About this exercise:
Only the pictures should be left out; write out all other data exactly.

Data shown Start Marker

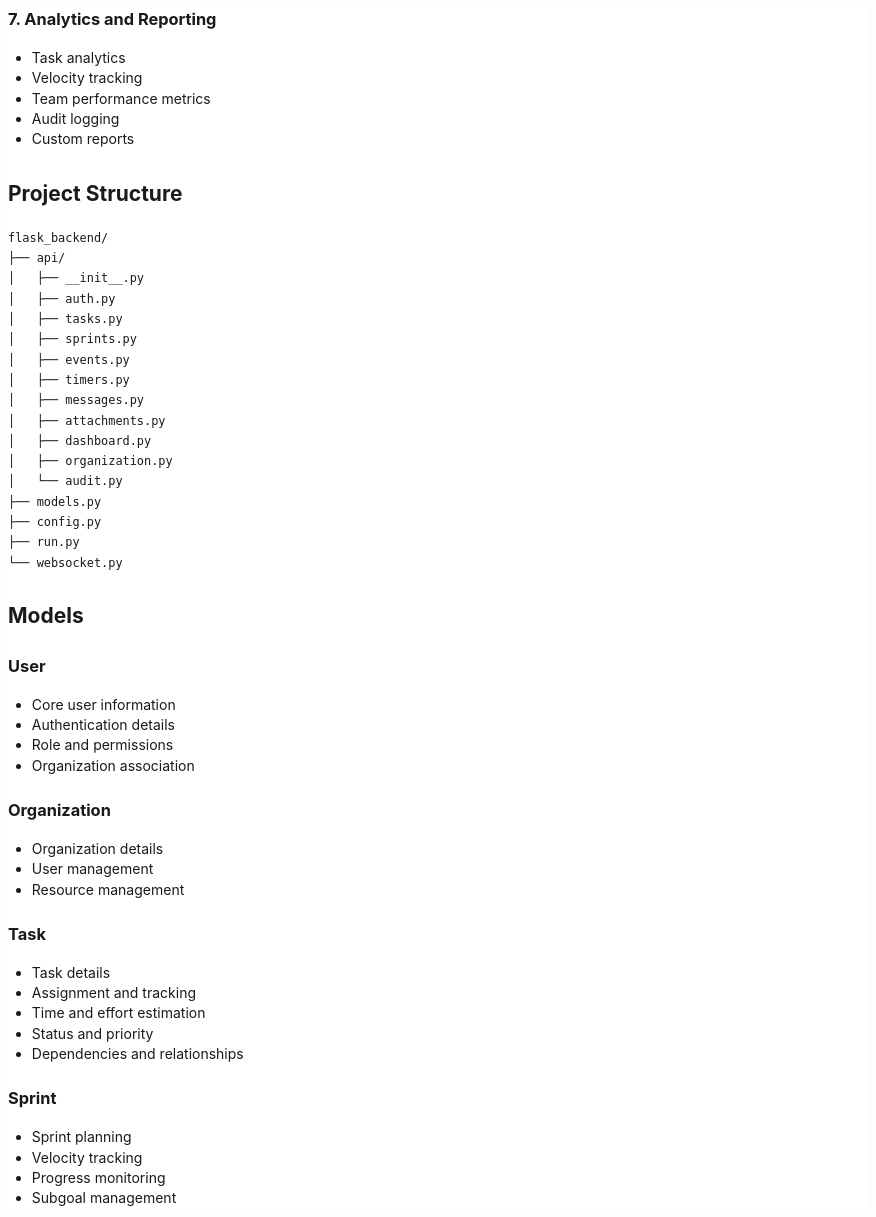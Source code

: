 ### 7. Analytics and Reporting
- Task analytics
- Velocity tracking
- Team performance metrics
- Audit logging
- Custom reports

## Project Structure

```
flask_backend/
├── api/
│   ├── __init__.py
│   ├── auth.py
│   ├── tasks.py
│   ├── sprints.py
│   ├── events.py
│   ├── timers.py
│   ├── messages.py
│   ├── attachments.py
│   ├── dashboard.py
│   ├── organization.py
│   └── audit.py
├── models.py
├── config.py
├── run.py
└── websocket.py
```

## Models

### User
- Core user information
- Authentication details
- Role and permissions
- Organization association

### Organization
- Organization details
- User management
- Resource management

### Task
- Task details
- Assignment and tracking
- Time and effort estimation
- Status and priority
- Dependencies and relationships

### Sprint
- Sprint planning
- Velocity tracking
- Progress monitoring
- Subgoal management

Data shown End Marker

Solution below:
Source code

: ### 7. Analytics and Reporting
- Task analytics
- Velocity tracking
- Team performance metrics
- Audit logging
- Custom reports

## Project Structure

```
flask_backend/
├── api/
│   ├── __init__.py
│   ├── auth.py
│   ├── tasks.py
│   ├── sprints.py
│   ├── events.py
│   ├── timers.py
│   ├── messages.py
│   ├── attachments.py
│   ├── dashboard.py
│   ├── organization.py
│   └── audit.py
├── models.py
├── config.py
├── run.py
└── websocket.py
```

## Models

### User
- Core user information
- Authentication details
- Role and permissions
- Organization association

### Organization
- Organization details
- User management
- Resource management

### Task
- Task details
- Assignment and tracking
- Time and effort estimation
- Status and priority
- Dependencies and relationships

### Sprint
- Sprint planning
- Velocity tracking
- Progress monitoring
- Subgoal management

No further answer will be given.